If RPS were to win again tomorrow, if they are to take the championship, it will mean beating this year’s top team four times out of four—an unlikely task given T20’s close-to-coin-flip nature.  Again, logically, it seems like Mumbai have the edge.  They’re due, right?  But if the roulette wheel lands on black, it’s just as likely to land on black the next spin, what’s done is done—to expect anything else is a gambler’s fallacy.  Pune might have won the previous three meetings, but those meetings are history and have no statistical bearing on tomorrow night’s final even if those matches might have some strategic influence.  The fact of the matter is that the match will come down to moments, to sequencing, the way that T20 so often does.  When you get Rohit’s wicket, has he scored 9 or 95?  That’s a big difference.  My heart tells me that MS Dhoni and Steve Smith, they guide their team in the instances on which the game itself rests.  I’m going with my heart even though all logic tells me otherwise; I’m going with my heart even though I know better.

Until tomorrow.

Friday, May 19, 2017

The Necessity of Cricket

If it were somehow just a matter of keeping an unwavering interest, meaning you took away the tedium of shagging the balls; magically cured my need for food and rest; and found an author for a steady delivery stream, I think I could bat all day, every day.  I wouldn’t even need fielders or, come to think of it, variety in the delivery.  You want to put me in the nets and send the exact same ball headed in my direction and you can assure me that I won’t get physically tired or hungry or need to use the bathroom, you’d better believe I’d sit in there all day and pop the ball as it came my way, each time, every time enjoying it more than the previous ball as I missed and then hit and then began experimenting with different strokes, different ways of getting the ball to different parts of the field.  You want to take away human contact and have a machine bowl?  Great.  You want to put me in one of those games where it looks like Akram or Malinga is bowling?  Better still.  You might think it would be torture, but as long as the ball kept coming, I would see it as a steady, interminable stream of blissful, edifying refreshment.  That’s why it hurts so much to lose one’s—well, my—wicket.  It means the end to the fun.  The cutting off of the supply.  The kinking of that hose delivering fresh, crisp water to the desiccated plants in my backyard.
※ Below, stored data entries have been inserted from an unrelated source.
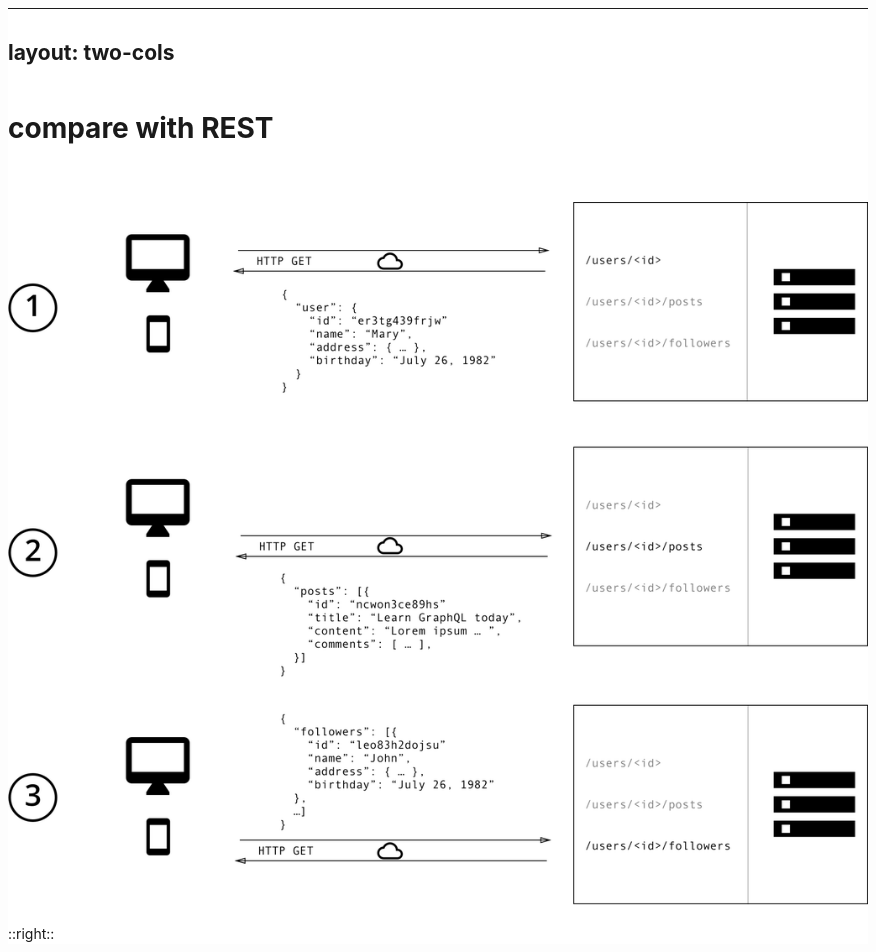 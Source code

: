 

---
layout: two-cols
---

# compare with REST


<br>

![rest](/images/rest.png)



::right:: 

<v-clicks>
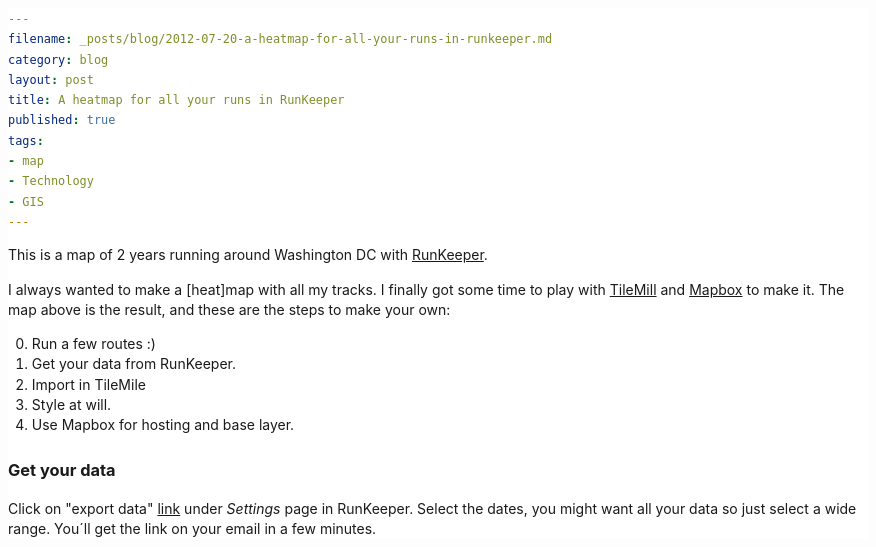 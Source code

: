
 ```yaml
---
filename: _posts/blog/2012-07-20-a-heatmap-for-all-your-runs-in-runkeeper.md
category: blog
layout: post
title: A heatmap for all your runs in RunKeeper
published: true
tags:
- map
- Technology
- GIS
---
```

This is a map of 2 years running around Washington DC with
[RunKeeper](https://www.runkeeper.com).

<iframe width="100%" height="500px" frameBorder="0" src="https://a.tiles.mapbox.com/v4/brunosan.j36j5lp8.html?access_token=pk.eyJ1IjoiYnJ1bm9zYW4iLCJhIjoic3FUc1dJWSJ9.v0525WacYWcsHM1KtbZitg"></iframe>

  I always wanted to make a [heat]map with all my tracks. I finally got some time to play with
  [TileMill](https://www.tilemill.com) and [Mapbox](https://www.mapbox.com) to
make it. The map above is the result, and these are the steps to make
your own:
  

0. Run a few routes :)
1. Get your data from RunKeeper.
2. Import in TileMile
3. Style at will.
4. Use Mapbox for hosting and base layer.


### Get your data ###

  Click on "export data" [link](https://runkeeper.com/exportDataForm) under *Settings* page in RunKeeper. Select the dates, you might want all your data so just select a wide range. You´ll get the link on your email in a few minutes.

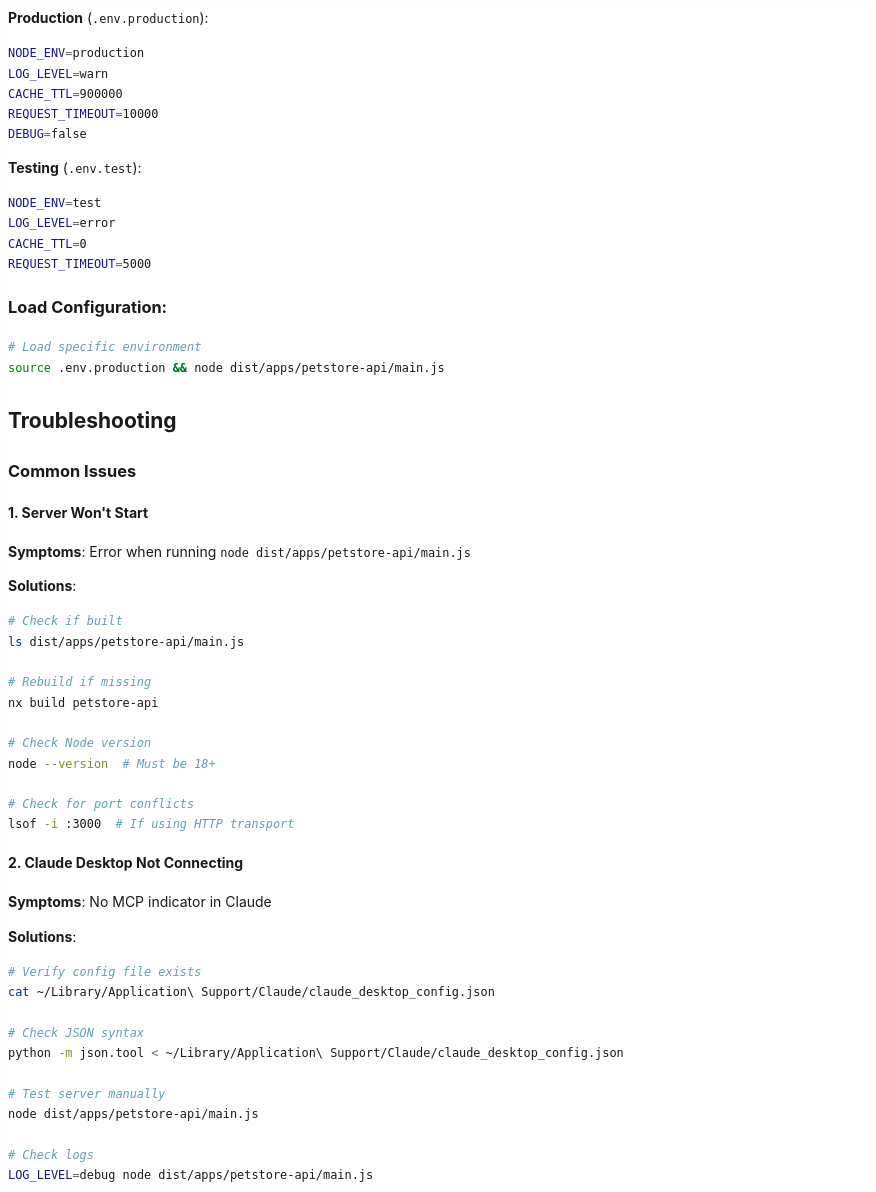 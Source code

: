 **Production** (`.env.production`):
```bash
NODE_ENV=production
LOG_LEVEL=warn
CACHE_TTL=900000
REQUEST_TIMEOUT=10000
DEBUG=false
```

**Testing** (`.env.test`):
```bash
NODE_ENV=test
LOG_LEVEL=error
CACHE_TTL=0
REQUEST_TIMEOUT=5000
```

### Load Configuration:
```bash
# Load specific environment
source .env.production && node dist/apps/petstore-api/main.js
```

## Troubleshooting

### Common Issues

#### 1. Server Won't Start

**Symptoms**: Error when running `node dist/apps/petstore-api/main.js`

**Solutions**:
```bash
# Check if built
ls dist/apps/petstore-api/main.js

# Rebuild if missing
nx build petstore-api

# Check Node version
node --version  # Must be 18+

# Check for port conflicts
lsof -i :3000  # If using HTTP transport
```

#### 2. Claude Desktop Not Connecting

**Symptoms**: No MCP indicator in Claude

**Solutions**:
```bash
# Verify config file exists
cat ~/Library/Application\ Support/Claude/claude_desktop_config.json

# Check JSON syntax
python -m json.tool < ~/Library/Application\ Support/Claude/claude_desktop_config.json

# Test server manually
node dist/apps/petstore-api/main.js

# Check logs
LOG_LEVEL=debug node dist/apps/petstore-api/main.js
```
Such is the nature of batting—the nature of cricket, really: That session in the nets always comes to a close either because you are tired, the bowler is tired, or because you feel guilted into letting someone else have a go.  And everyone knows, your time in the crease, where batting actually matters, that ends no matter what—sometimes abruptly when you least expect it, unfair as it is, but even when you’ve played a flawless innings you will sooner than later walk back to the picnic table or the bench or the pavilion at Lord’s having exhausted that which sustains you, even while you console yourself with the promise of subsisting on the nets or the tee or the ball on a rope hanging from the joists in your basement until the next opportunity to take the crease and brandish your bat in an actual match where you might have failed or succeeded or somewhere in between just a week ago, or was it yesterday.

And batting becomes a synecdoche for the game as a whole when you start to consider whether you’d give up any of it—or better, whether or not you could do any of it all day given the same stipulations I mention.  I would bowl all day, I think, if my arm wouldn’t get tired—even against some computer image of Ricky Ponting or—c’mon!—Andrew Strauss.  Please, Andrew Strauss.  Not because I want to get him out but because I’d want to have the honor of bowling to even a computer generated version of his backfoot excellence.  I’d field all day, too.  Give me some whites—I promise you, I sit in the outfield, at slip, or silly mid on and pick it all day.  I just love it.  But that’s the tough part—the contradiction.  Cricket is great—there, I’ll shorten my entire essay to three words—but it ends.  It always ends.  And as long as a game might seem when that bowler gives up a third consecutive six or when he bowls a seventh wide, as long as the game might seem when a batsman continuously blocks the ball into the ground, it always seems short in retrospect, after the match when you sit down to dinner and can’t get out of your mind the game in which you just took part. 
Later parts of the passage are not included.